Ensuring the price is right: Amazon pays $1.1 million to settle Canadian Competition Bureau ordinary price advertising investigation

Global Publication January 2017

Online retailer Amazon.com.ca Inc. recently agreed to pay a $1 million administrative monetary penalty as well as $100,000 towards the Competition Bureau’s legal costs as part of a settlement following the bureau’s investigation into pricing representations on Amazon’s website and mobile app and in emails sent to consumers.

Most Canadians, as we look over our holiday bills, are very familiar with Amazon’s business. One key feature is a comparison of Amazon’s prices to regular or “list prices.” These list prices often showed customers that they would pay less than the prevailing market price if they made their purchases through Amazon.

After a two-year investigation by the bureau, specifically targeting the list prices of 12 Blu-ray movies, Amazon entered into a consent agreement with the Commissioner of Competition.

The law

Deceptive marketing practices are reviewable under Part VII.1 of the Competition Act. Specifically, false or misleading representations to the public are reviewable under subsection 74.01(1) and subsection 74.01(2), which place certain obligations on those making representations about the ordinary or market price of a product. A business advertising a sale price, whether discounted from its own prices or discounted from prevailing market price, must comply with subsections 74.01(2) and 74.01(3) of the Act, respectively.

The bureau’s Enforcement Guidelines on Ordinary Price Claims set out both a “volume test” and a “time test” in respect of subsection 74.01(2). According to these two tests, persons must refrain from making representations about the prevailing market price of a product unless suppliers generally in the market have a sold a substantial volume of that product at the represented price and have offered the product for sale in good faith for a substantial period of time at the represented price.

In addition to these provisions, the bureau also investigated whether electronic messages sent by Amazon with similar pricing advertisements and links to its website contravened subsection 74.011(2) of the Act, introduced as a result of Canada’s Anti‑spam Legislation, which prohibits promoting business interests by sending false or misleading representations in electronic messages.

The investigation and settlement agreement

In 2015, the bureau began an inquiry under subsections 74.01(2) and 74.011(2) of the Act to determine whether the list prices of 12 Blu-ray movies, posted by Amazon based on information provided by its suppliers, accurately reflected prevailing market prices of those products.

As set out in the consent agreement settling the dispute, the evidence collected by the bureau led the commissioner to conclude that Amazon’s suppliers generally in the market had not sold the 12 Blu-ray movies in a substantial volume at or above Amazon’s list price for a reasonable period of time, contrary to the volume and time tests used in subsection 74.01(2).

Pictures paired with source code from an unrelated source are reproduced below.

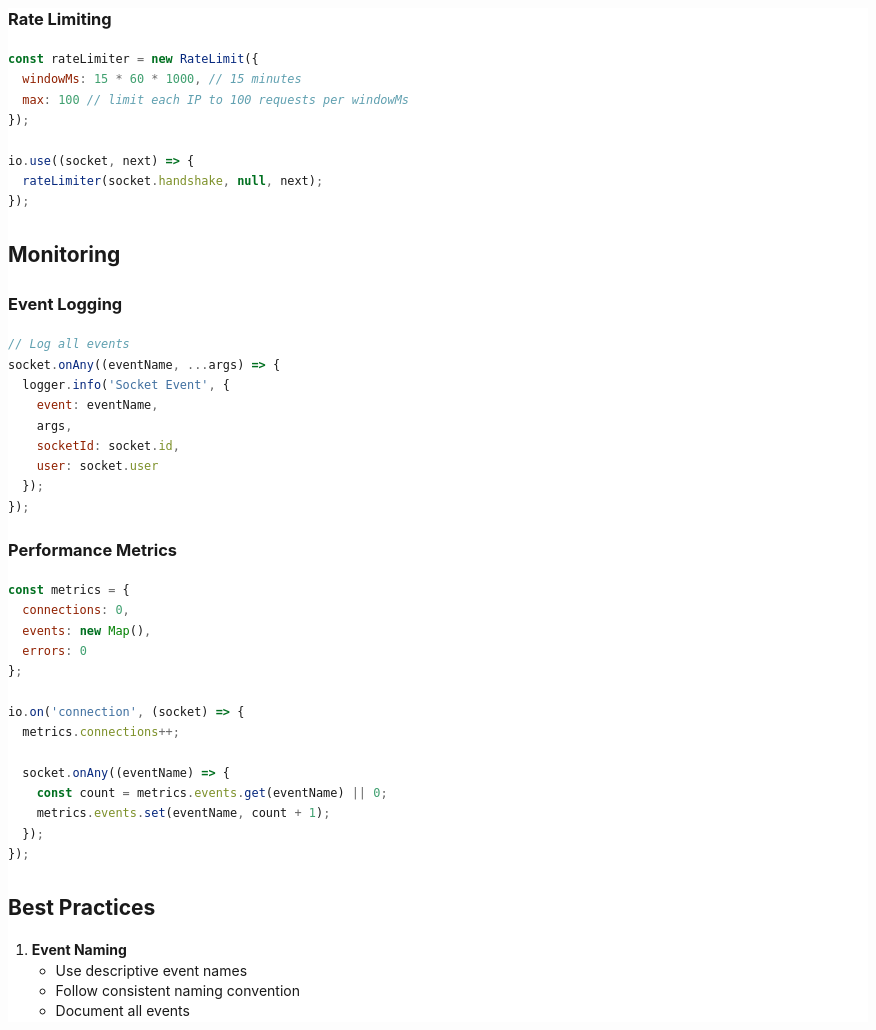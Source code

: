 ### Rate Limiting
```javascript
const rateLimiter = new RateLimit({
  windowMs: 15 * 60 * 1000, // 15 minutes
  max: 100 // limit each IP to 100 requests per windowMs
});

io.use((socket, next) => {
  rateLimiter(socket.handshake, null, next);
});
```

## Monitoring

### Event Logging
```javascript
// Log all events
socket.onAny((eventName, ...args) => {
  logger.info('Socket Event', {
    event: eventName,
    args,
    socketId: socket.id,
    user: socket.user
  });
});
```

### Performance Metrics
```javascript
const metrics = {
  connections: 0,
  events: new Map(),
  errors: 0
};

io.on('connection', (socket) => {
  metrics.connections++;
  
  socket.onAny((eventName) => {
    const count = metrics.events.get(eventName) || 0;
    metrics.events.set(eventName, count + 1);
  });
});
```

## Best Practices

1. **Event Naming**
   - Use descriptive event names
   - Follow consistent naming convention
   - Document all events
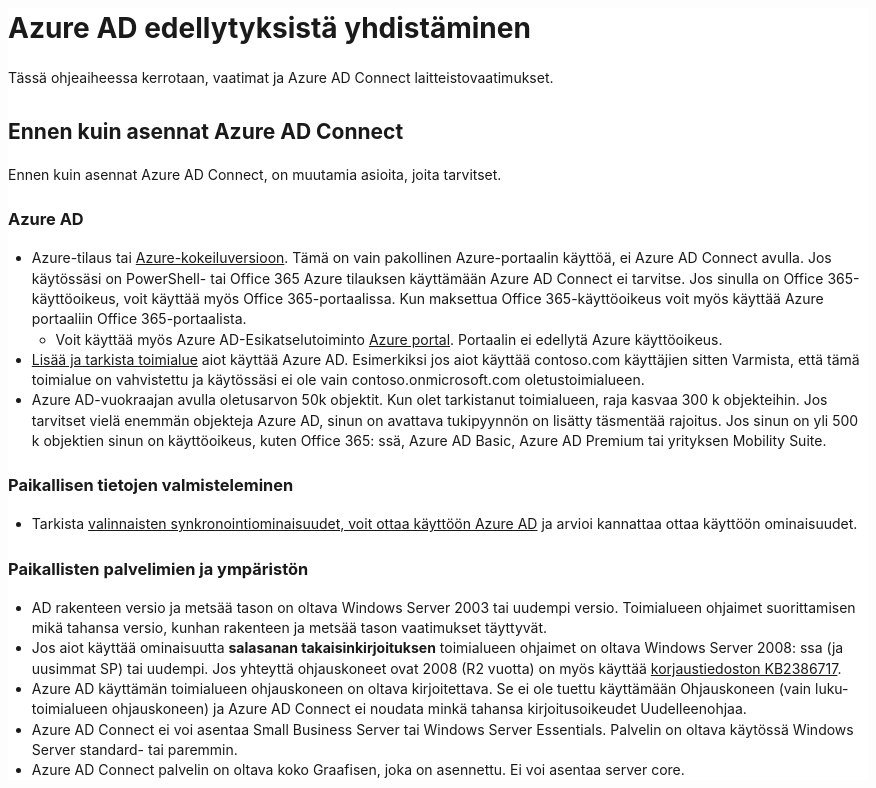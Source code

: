 <properties
   pageTitle="Azure AD Connect: Edellytykset ja laite | Microsoft Azure"
   description="Tässä ohjeaiheessa kerrotaan, vaatimat ja Azure AD Connect laitteistovaatimukset"
   services="active-directory"
   documentationCenter=""
   authors="andkjell"
   manager="femila"
   editor=""/>

<tags
   ms.service="active-directory"
   ms.workload="identity"
   ms.tgt_pltfrm="na"
   ms.devlang="na"
   ms.topic="article"
   ms.date="10/12/2016"
   ms.author="billmath"/>

# <a name="prerequisites-for-azure-ad-connect"></a>Azure AD edellytyksistä yhdistäminen
Tässä ohjeaiheessa kerrotaan, vaatimat ja Azure AD Connect laitteistovaatimukset.

## <a name="before-you-install-azure-ad-connect"></a>Ennen kuin asennat Azure AD Connect
Ennen kuin asennat Azure AD Connect, on muutamia asioita, joita tarvitset.

### <a name="azure-ad"></a>Azure AD
- Azure-tilaus tai [Azure-kokeiluversioon](https://azure.microsoft.com/pricing/free-trial/). Tämä on vain pakollinen Azure-portaalin käyttöä, ei Azure AD Connect avulla. Jos käytössäsi on PowerShell- tai Office 365 Azure tilauksen käyttämään Azure AD Connect ei tarvitse. Jos sinulla on Office 365-käyttöoikeus, voit käyttää myös Office 365-portaalissa. Kun maksettua Office 365-käyttöoikeus voit myös käyttää Azure portaaliin Office 365-portaalista.
    - Voit käyttää myös Azure AD-Esikatselutoiminto [Azure portal](https://portal.azure.com). Portaalin ei edellytä Azure käyttöoikeus.
- [Lisää ja tarkista toimialue](active-directory-add-domain.md) aiot käyttää Azure AD. Esimerkiksi jos aiot käyttää contoso.com käyttäjien sitten Varmista, että tämä toimialue on vahvistettu ja käytössäsi ei ole vain contoso.onmicrosoft.com oletustoimialueen.
- Azure AD-vuokraajan avulla oletusarvon 50k objektit. Kun olet tarkistanut toimialueen, raja kasvaa 300 k objekteihin. Jos tarvitset vielä enemmän objekteja Azure AD, sinun on avattava tukipyynnön on lisätty täsmentää rajoitus. Jos sinun on yli 500 k objektien sinun on käyttöoikeus, kuten Office 365: ssä, Azure AD Basic, Azure AD Premium tai yrityksen Mobility Suite.

### <a name="prepare-your-on-premises-data"></a>Paikallisen tietojen valmisteleminen
- Tarkista [valinnaisten synkronointiominaisuudet, voit ottaa käyttöön Azure AD](active-directory-aadconnectsyncservice-features.md) ja arvioi kannattaa ottaa käyttöön ominaisuudet.

### <a name="on-premises-servers-and-environment"></a>Paikallisten palvelimien ja ympäristön
- AD rakenteen versio ja metsää tason on oltava Windows Server 2003 tai uudempi versio. Toimialueen ohjaimet suorittamisen mikä tahansa versio, kunhan rakenteen ja metsää tason vaatimukset täyttyvät.
- Jos aiot käyttää ominaisuutta **salasanan takaisinkirjoituksen** toimialueen ohjaimet on oltava Windows Server 2008: ssa (ja uusimmat SP) tai uudempi. Jos yhteyttä ohjauskoneet ovat 2008 (R2 vuotta) on myös käyttää [korjaustiedoston KB2386717](http://support.microsoft.com/kb/2386717).
- Azure AD käyttämän toimialueen ohjauskoneen on oltava kirjoitettava. Se ei ole tuettu käyttämään Ohjauskoneen (vain luku-toimialueen ohjauskoneen) ja Azure AD Connect ei noudata minkä tahansa kirjoitusoikeudet Uudelleenohjaa.
- Azure AD Connect ei voi asentaa Small Business Server tai Windows Server Essentials. Palvelin on oltava käytössä Windows Server standard- tai paremmin.
- Azure AD Connect palvelin on oltava koko Graafisen, joka on asennettu. Ei voi asentaa server core.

Amazon has not admitted any wrongdoing but, for the purpose of the consent agreement only, has agreed not to contest the commissioner’s conclusions.

The bureau concluded that Amazon had relied honestly on the pricing information provided by its corporate suppliers to establish the list price of products on www.amazon.ca. The bureau also noted that Amazon undertook a number of voluntary and proactive steps, including: changing its pricing practices before becoming aware of the bureau’s concerns, suppressing certain of its list pricing processes, and adopting policies and procedures to ensure compliance with the Act’s requirements pertaining to deceptive marketing practices.

Under the consent agreement, Amazon voluntarily implemented specific policies and procedures to ensure its practices did not contravene the Act and agreed to pay a $1 million penalty and $100,000 towards the bureau’s costs.


Amazon’s settlement with the bureau, despite the $1.1 million price tag, will be seen by many as a significant victory for the Internet retail giant. Amazon not only avoided the risk of a hefty monetary penalty, which can run as high as $10 million for corporations found to have contravened subsection 74.01(2) of the Act, but also the risk of harming its strong reputation with Canadian consumers. The bureau noted the penalty was lower than it would have been had Amazon not cooperated with the investigation and taken the proactive steps that it did.

The case reminds retailers of the importance of monitoring the volume of sales made at regular prices and the time periods during which those prices were charged, not only for their own sales, but also for claims of list or ordinary sale price made by their suppliers. This information is critical in substantiating sale price claims. It also is an important reminder that the bureau is actively enforcing the Act’s anti-spam provisions, and companies engaged in digital marketing should prepare for changes coming in July 2017 that will provide a private right of action for persons “affected” by a misleading representation in an electronic message.